» **Work required**
Print out each entry below exactly, please.

-------- Data under study --------

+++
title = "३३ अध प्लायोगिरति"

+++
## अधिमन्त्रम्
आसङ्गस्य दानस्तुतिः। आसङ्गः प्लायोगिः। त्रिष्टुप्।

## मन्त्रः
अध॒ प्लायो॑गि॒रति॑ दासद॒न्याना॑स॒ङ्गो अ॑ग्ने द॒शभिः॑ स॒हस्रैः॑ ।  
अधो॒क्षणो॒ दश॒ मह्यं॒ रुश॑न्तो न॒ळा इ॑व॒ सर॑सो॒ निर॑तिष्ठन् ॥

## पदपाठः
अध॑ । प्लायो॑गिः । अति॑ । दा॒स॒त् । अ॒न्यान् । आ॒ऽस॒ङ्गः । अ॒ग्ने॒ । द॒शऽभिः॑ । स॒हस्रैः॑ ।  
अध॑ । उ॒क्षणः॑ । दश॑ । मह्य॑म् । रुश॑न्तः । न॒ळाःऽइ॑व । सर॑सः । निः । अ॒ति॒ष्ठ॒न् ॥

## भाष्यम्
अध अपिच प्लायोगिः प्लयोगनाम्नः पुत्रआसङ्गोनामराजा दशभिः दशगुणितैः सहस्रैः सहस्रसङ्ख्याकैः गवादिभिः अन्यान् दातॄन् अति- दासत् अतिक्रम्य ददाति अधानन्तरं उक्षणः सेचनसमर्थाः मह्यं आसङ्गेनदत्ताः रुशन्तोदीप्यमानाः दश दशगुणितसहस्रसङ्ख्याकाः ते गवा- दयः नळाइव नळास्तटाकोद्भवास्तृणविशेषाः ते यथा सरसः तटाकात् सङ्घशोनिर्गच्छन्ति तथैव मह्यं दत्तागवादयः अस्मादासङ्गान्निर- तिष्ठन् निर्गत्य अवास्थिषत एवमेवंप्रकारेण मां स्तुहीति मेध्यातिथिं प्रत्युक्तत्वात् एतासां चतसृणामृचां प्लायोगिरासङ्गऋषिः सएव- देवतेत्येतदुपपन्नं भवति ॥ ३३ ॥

--------

» **Result**
+++
title = "३३ अध प्लायोगिरति"

+++
## अधिमन्त्रम्
आसङ्गस्य दानस्तुतिः। आसङ्गः प्लायोगिः। त्रिष्टुप्।

## मन्त्रः
अध॒ प्लायो॑गि॒रति॑ दासद॒न्याना॑स॒ङ्गो अ॑ग्ने द॒शभिः॑ स॒हस्रैः॑ ।  
अधो॒क्षणो॒ दश॒ मह्यं॒ रुश॑न्तो न॒ळा इ॑व॒ सर॑सो॒ निर॑तिष्ठन् ॥

## पदपाठः
अध॑ । प्लायो॑गिः । अति॑ । दा॒स॒त् । अ॒न्यान् । आ॒ऽस॒ङ्गः । अ॒ग्ने॒ । द॒शऽभिः॑ । स॒हस्रैः॑ ।  
अध॑ । उ॒क्षणः॑ । दश॑ । मह्य॑म् । रुश॑न्तः । न॒ळाःऽइ॑व । सर॑सः । निः । अ॒ति॒ष्ठ॒न् ॥

## भाष्यम्
अध अपिच प्लायोगिः प्लयोगनाम्नः पुत्रआसङ्गोनामराजा दशभिः दशगुणितैः सहस्रैः सहस्रसङ्ख्याकैः गवादिभिः अन्यान् दातॄन् अति- दासत् अतिक्रम्य ददाति अधानन्तरं उक्षणः सेचनसमर्थाः मह्यं आसङ्गेनदत्ताः रुशन्तोदीप्यमानाः दश दशगुणितसहस्रसङ्ख्याकाः ते गवा- दयः नळाइव नळास्तटाकोद्भवास्तृणविशेषाः ते यथा सरसः तटाकात् सङ्घशोनिर्गच्छन्ति तथैव मह्यं दत्तागवादयः अस्मादासङ्गान्निर- तिष्ठन् निर्गत्य अवास्थिषत एवमेवंप्रकारेण मां स्तुहीति मेध्यातिथिं प्रत्युक्तत्वात् एतासां चतसृणामृचां प्लायोगिरासङ्गऋषिः सएव- देवतेत्येतदुपपन्नं भवति ॥ ३३ ॥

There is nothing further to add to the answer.